Sinds de instorting van de
stalinistische en post-stalinistische dictaturen in Oost-Europa
en de USSR, zijn grote delen van de bevolking in deze landen en
in de rest van de wereld tot de slotsom gekomen dat het
socialisme als kwalitatief superieur maatschappijmodel mislukt
is. Als gevolg van de parallelle intoxicatiecampagnes van
stalinisten en post-stalinisten, net als burgerlijke en
pro-Westerse ideologen, werd de bureaucratische dicatatuur geïdentificeerd
met het communisme en het socialisme. Vermits de massa’s deze
dictatuur resoluut verworpen hebben, verwierpen ze ook het
communisme, het marxisme en het socialisme, tenminste in de
huidige etappe.
Uiteraard is deze identificatie
volstrekt ongegrond. Stalin en de Sovjet-nomenklatura waren geen
‘utopisten’ gehecht aan de opbouw van een klassenloze
maatschappij. Ze waren cynische aanhangers van de Realpolitik,
ze klampten zich vast aan de consolidering van hun macht en aan
hun materiële voorrechten.
Volgens de voorstanders van het
historisch materialisme ontwikkelden deze processen zich in
functie van de gevechten tussen welbepaalde sociale krachten.
Wanneer het stalinisme zich op het ‘marxisme-leninisme’
beriep, terwijl het zowel in theorie als in praktijk
doorslaggevende delen van het werk van Marx en Lenin loochende,
had dat een precies doel. Het stalinisme komt aan de oppervlakte
als politieke contra-revolutie (de Sovjet-Thermidor) in een land
dat ingrijpend veranderd was door een diepe sociale revolutie en
in een partij die zich volledig wijdde aan het socialisme. Zich
op een historische continuïteit beroepen, met haar tradities,
vergemakkelijkte de consolidering van de bureaucratische macht.
Maar de
geloofwaardigheidscrisis van het socialisme is niet in de eerste
plaats het gevolg van deze opgeëiste continuïteit. Als
volledige delen van de bevolking het stalinistisch en
post-stalinistisch ‘model’ verworpen hebben, is dat in de
eerste plaats omdat dit ‘model’ tegen hun meest elementaire
belangen indruiste. Het beantwoordde niet aan hun verzuchtingen
op materieel vlak. Het ontkende hun fundamentele mensenrechten.
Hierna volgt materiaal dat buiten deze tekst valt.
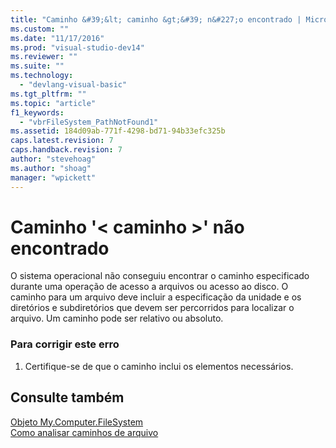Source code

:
 ```yaml
---
title: "Caminho &#39;&lt; caminho &gt;&#39; n&#227;o encontrado | Microsoft Docs"
ms.custom: ""
ms.date: "11/17/2016"
ms.prod: "visual-studio-dev14"
ms.reviewer: ""
ms.suite: ""
ms.technology: 
  - "devlang-visual-basic"
ms.tgt_pltfrm: ""
ms.topic: "article"
f1_keywords: 
  - "vbrFileSystem_PathNotFound1"
ms.assetid: 184d09ab-771f-4298-bd71-94b33efc325b
caps.latest.revision: 7
caps.handback.revision: 7
author: "stevehoag"
ms.author: "shoag"
manager: "wpickett"
---
```

# Caminho &#39;&lt; caminho &gt;&#39; n&#227;o encontrado
O sistema operacional não conseguiu encontrar o caminho especificado durante uma operação de acesso a arquivos ou acesso ao disco. O caminho para um arquivo deve incluir a especificação da unidade e os diretórios e subdiretórios que devem ser percorridos para localizar o arquivo. Um caminho pode ser relativo ou absoluto.  
  
### Para corrigir este erro  
  
1.  Certifique\-se de que o caminho inclui os elementos necessários.  
  
## Consulte também  
 [Objeto My.Computer.FileSystem](../../visual-basic/language-reference/objects/my-computer-filesystem-object.md)   
 [Como analisar caminhos de arquivo](../../visual-basic/developing-apps/programming/drives-directories-files/how-to-parse-file-paths.md)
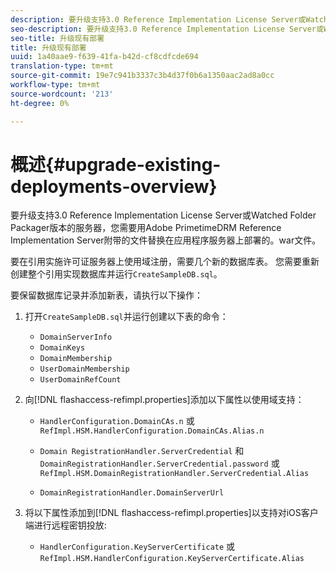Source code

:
 ```yaml
---
description: 要升级支持3.0 Reference Implementation License Server或Watched Folder Packager版本的服务器，您需要用Adobe PrimetimeDRM Reference Implementation Server附带的文件替换在应用程序服务器上部署的。war文件。
seo-description: 要升级支持3.0 Reference Implementation License Server或Watched Folder Packager版本的服务器，您需要用Adobe PrimetimeDRM Reference Implementation Server附带的文件替换在应用程序服务器上部署的。war文件。
seo-title: 升级现有部署
title: 升级现有部署
uuid: 1a40aae9-f639-41fa-b42d-cf8cdfcde694
translation-type: tm+mt
source-git-commit: 19e7c941b3337c3b4d37f0b6a1350aac2ad8a0cc
workflow-type: tm+mt
source-wordcount: '213'
ht-degree: 0%

---
```



# 概述{#upgrade-existing-deployments-overview}

要升级支持3.0 Reference Implementation License Server或Watched Folder Packager版本的服务器，您需要用Adobe PrimetimeDRM Reference Implementation Server附带的文件替换在应用程序服务器上部署的。war文件。

要在引用实施许可证服务器上使用域注册，需要几个新的数据库表。 您需要重新创建整个引用实现数据库并运行`CreateSampleDB.sql`。

要保留数据库记录并添加新表，请执行以下操作：

1. 打开`CreateSampleDB.sql`并运行创建以下表的命令：

   * `DomainServerInfo`
   * `DomainKeys`
   * `DomainMembership`
   * `UserDomainMembership`
   * `UserDomainRefCount`

1. 向[!DNL flashaccess-refimpl.properties]添加以下属性以使用域支持：

   * `HandlerConfiguration.DomainCAs.n` 或  `RefImpl.HSM.HandlerConfiguration.DomainCAs.Alias.n`

   * `Domain RegistrationHandler.ServerCredential` 和 `DomainRegistrationHandler.ServerCredential.password` 或  `RefImpl.HSM.DomainRegistrationHandler.ServerCredential.Alias`

   * `DomainRegistrationHandler.DomainServerUrl`

1. 将以下属性添加到[!DNL flashaccess-refimpl.properties]以支持对iOS客户端进行远程密钥投放:

   * `HandlerConfiguration.KeyServerCertificate` 或  `RefImpl.HSM.HandlerConfiguration.KeyServerCertificate.Alias`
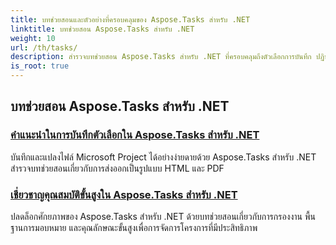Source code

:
 ```yaml
---
title: บทช่วยสอนและตัวอย่างที่ครอบคลุมของ Aspose.Tasks สำหรับ .NET
linktitle: บทช่วยสอน Aspose.Tasks สำหรับ .NET
weight: 10
url: /th/tasks/
description: สำรวจบทช่วยสอน Aspose.Tasks สำหรับ .NET ที่ครอบคลุมถึงตัวเลือกการบันทึก ปฏิทินและการกำหนดตารางเวลา การจัดการโครงการ และอื่นๆ ยกระดับทักษะการจัดการโครงการของคุณ
is_root: true
---
```

## บทช่วยสอน Aspose.Tasks สำหรับ .NET
### [คำแนะนำในการบันทึกตัวเลือกใน Aspose.Tasks สำหรับ .NET](./guide-to-saving-options/)
บันทึกและแปลงไฟล์ Microsoft Project ได้อย่างง่ายดายด้วย Aspose.Tasks สำหรับ .NET สำรวจบทช่วยสอนเกี่ยวกับการส่งออกเป็นรูปแบบ HTML และ PDF
### [เชี่ยวชาญคุณสมบัติขั้นสูงใน Aspose.Tasks สำหรับ .NET](./master-advanced-features/)
ปลดล็อกศักยภาพของ Aspose.Tasks สำหรับ .NET ด้วยบทช่วยสอนเกี่ยวกับการกรองงาน พื้นฐานการมอบหมาย และคุณลักษณะขั้นสูงเพื่อการจัดการโครงการที่มีประสิทธิภาพ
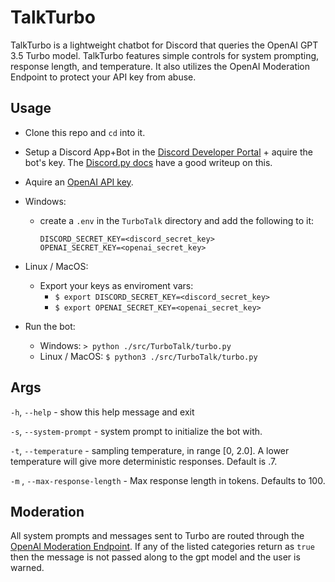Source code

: # TalkTurbo

TalkTurbo is a lightweight chatbot for Discord that queries the OpenAI GPT 3.5 Turbo model.  TalkTurbo features simple controls for system prompting, response length, and temperature.  It also utilizes the OpenAI Moderation Endpoint to protect your API key from abuse. 

## Usage
- Clone this repo and `cd` into it.
- Setup a Discord App+Bot in the [Discord Developer Portal](https://discord.com/developers/docs/intro) + aquire the bot's key.  The [Discord.py docs](https://discordpy.readthedocs.io/en/stable/discord.html) have a good writeup on this.  
- Aquire an [OpenAI API key](https://platform.openai.com/account/api-keys). 
- Windows:
  - create a `.env` in the `TurboTalk` directory and add the following to it:
    ```
    DISCORD_SECRET_KEY=<discord_secret_key>
    OPENAI_SECRET_KEY=<openai_secret_key>
    ```  
- Linux / MacOS:
    - Export your keys as enviroment vars:
        - `$ export DISCORD_SECRET_KEY=<discord_secret_key>`
        - `$ export OPENAI_SECRET_KEY=<openai_secret_key>`

- Run the bot:
    - Windows: `> python ./src/TurboTalk/turbo.py`
    - Linux / MacOS: `$ python3 ./src/TurboTalk/turbo.py`

## Args

`-h`, `--help` - show this help message and exit
  
`-s`, `--system-prompt` - system prompt to initialize the bot with.
  
`-t`, `--temperature` - sampling temperature, in range [0, 2.0].  A lower temperature will give more deterministic responses.  Default is .7.

`-m` , `--max-response-length` - Max response length in tokens.  Defaults to 100.


## Moderation

All system prompts and messages sent to Turbo are routed through the [OpenAI Moderation Endpoint](https://platform.openai.com/docs/guides/moderation). If any of the listed categories return as `true` then the message is not passed along to the gpt model and the user is warned.
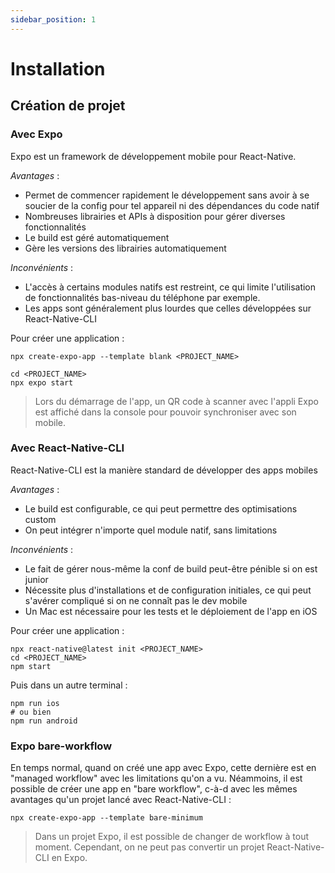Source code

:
 ```yaml
---
sidebar_position: 1
---
```


# Installation

## Création de projet

### Avec Expo

Expo est un framework de développement mobile pour React-Native.

*Avantages* : 

- Permet de commencer rapidement le développement sans avoir à se soucier de la config pour tel appareil ni des dépendances du code natif
- Nombreuses librairies et APIs à disposition pour gérer diverses fonctionnalités
- Le build est géré automatiquement
- Gère les versions des librairies automatiquement

*Inconvénients* : 

- L'accès à certains modules natifs est restreint, ce qui limite l'utilisation de fonctionnalités bas-niveau du téléphone par exemple.
- Les apps sont généralement plus lourdes que celles développées sur React-Native-CLI

Pour créer une application : 

```shell
npx create-expo-app --template blank <PROJECT_NAME>

cd <PROJECT_NAME>
npx expo start
```

> Lors du démarrage de l'app, un QR code à scanner avec l'appli Expo est affiché dans la console pour pouvoir synchroniser avec son mobile.

### Avec React-Native-CLI

React-Native-CLI est la manière standard de développer des apps mobiles

*Avantages* : 

- Le build est configurable, ce qui peut permettre des optimisations custom
- On peut intégrer n'importe quel module natif, sans limitations

*Inconvénients* : 

- Le fait de gérer nous-même la conf de build peut-être pénible si on est junior
- Nécessite plus d'installations et de configuration initiales, ce qui peut s'avérer compliqué si on ne connaît pas le dev mobile
- Un Mac est nécessaire pour les tests et le déploiement de l'app en iOS

Pour créer une application : 

```shell
npx react-native@latest init <PROJECT_NAME>
cd <PROJECT_NAME>
npm start
```

Puis dans un autre terminal : 

```shell
npm run ios
# ou bien
npm run android
```

### Expo bare-workflow

En temps normal, quand on créé une app avec Expo, cette dernière est en "managed workflow" avec les limitations qu'on a vu. Néammoins, il est possible de créer une app en "bare workflow",
c-à-d avec les mêmes avantages qu'un projet lancé avec React-Native-CLI : 

```shell
npx create-expo-app --template bare-minimum
```

> Dans un projet Expo, il est possible de changer de workflow à tout moment. Cependant, on ne peut pas convertir un projet React-Native-CLI en Expo.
Het beging verschrikkelijke misdaden; het veroorzaakte de dood
van miljoenen mensen, waaronder een miljoen communisten. Het
verraadde de fundamentele menselijke verzuchting naar
gerechtigheid en gelijkheid. Er was dus geen enkele burgerlijke
propaganda nodig om hun vijandigheid ten aanzien van dat stelsel
aan te wakkeren. Hun dagelijkse ervaring volstond om hun
tegenkanting te doen toenemen.
Sociaal-democratische
verantwoordelijkheid
Er is een tweede oorzaak voor
de mondiale geloofwaardigheidscrisis van een socialistisch
roject. Dat is de historische mislukking van de
sociaal-democratie. Het klopt dat deze laatste preciezer moet
omschreven worden. De sociaal-democratische arbeidersbeweging
(later samen met de communistische massapartijen die de
facto een proces van sociaal-democratisering zullen kennen)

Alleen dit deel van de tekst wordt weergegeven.